■ SUPPLIED MATERIAL ■

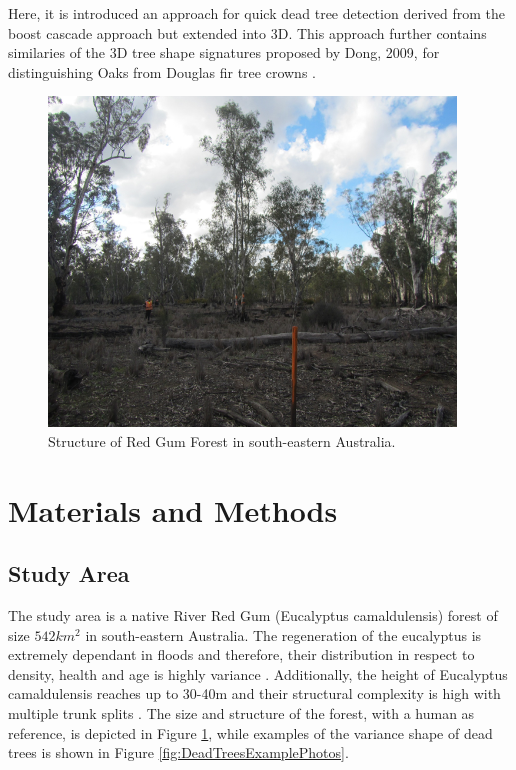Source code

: \documentclass{subfiles}
\begin{document}
Here, it is introduced an approach for quick dead tree detection derived from the boost cascade approach \cite{Viola2001} but extended into 3D. This approach further contains similaries of the 3D tree shape signatures proposed by Dong, 2009, for distinguishing Oaks from Douglas fir tree crowns \cite{Dong2009}. 






	\begin{figure} [h!]
		\centering
		\includegraphics[width=0.965\textwidth]{img/Eucalyptus.png}
		\caption{Structure of Red Gum Forest in south-eastern Australia.}
		\label{fig:EucalyptusSize}
	\end{figure}
	
	
	


\section{Materials and Methods}

\subsection{Study Area}

The study area is a native River Red Gum (Eucalyptus camaldulensis) forest  of size $542km^2$ in south-eastern Australia. The regeneration of the eucalyptus is extremely dependant in floods and therefore, their distribution in respect to density, health and age is highly variance \cite{Kerle2005}. Additionally, the height of Eucalyptus camaldulensis reaches up to 30-40m and their structural complexity is high with multiple trunk splits \cite{Wilson1995}. The size and structure of the forest, with a human as reference, is depicted in Figure \ref{fig:EucalyptusSize}, while examples of the variance shape of dead trees is shown in Figure \ref{fig:DeadTreesExamplePhotos}. 
\end{document}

■ PROBLEM ■
Check each line above for the string "EucalyptusSize", then copy the ones that have it.

■ RESPONSE ■
		\label{fig:EucalyptusSize}
The study area is a native River Red Gum (Eucalyptus camaldulensis) forest  of size $542km^2$ in south-eastern Australia. The regeneration of the eucalyptus is extremely dependant in floods and therefore, their distribution in respect to density, health and age is highly variance \cite{Kerle2005}. Additionally, the height of Eucalyptus camaldulensis reaches up to 30-40m and their structural complexity is high with multiple trunk splits \cite{Wilson1995}. The size and structure of the forest, with a human as reference, is depicted in Figure \ref{fig:EucalyptusSize}, while examples of the variance shape of dead trees is shown in Figure \ref{fig:DeadTreesExamplePhotos}. 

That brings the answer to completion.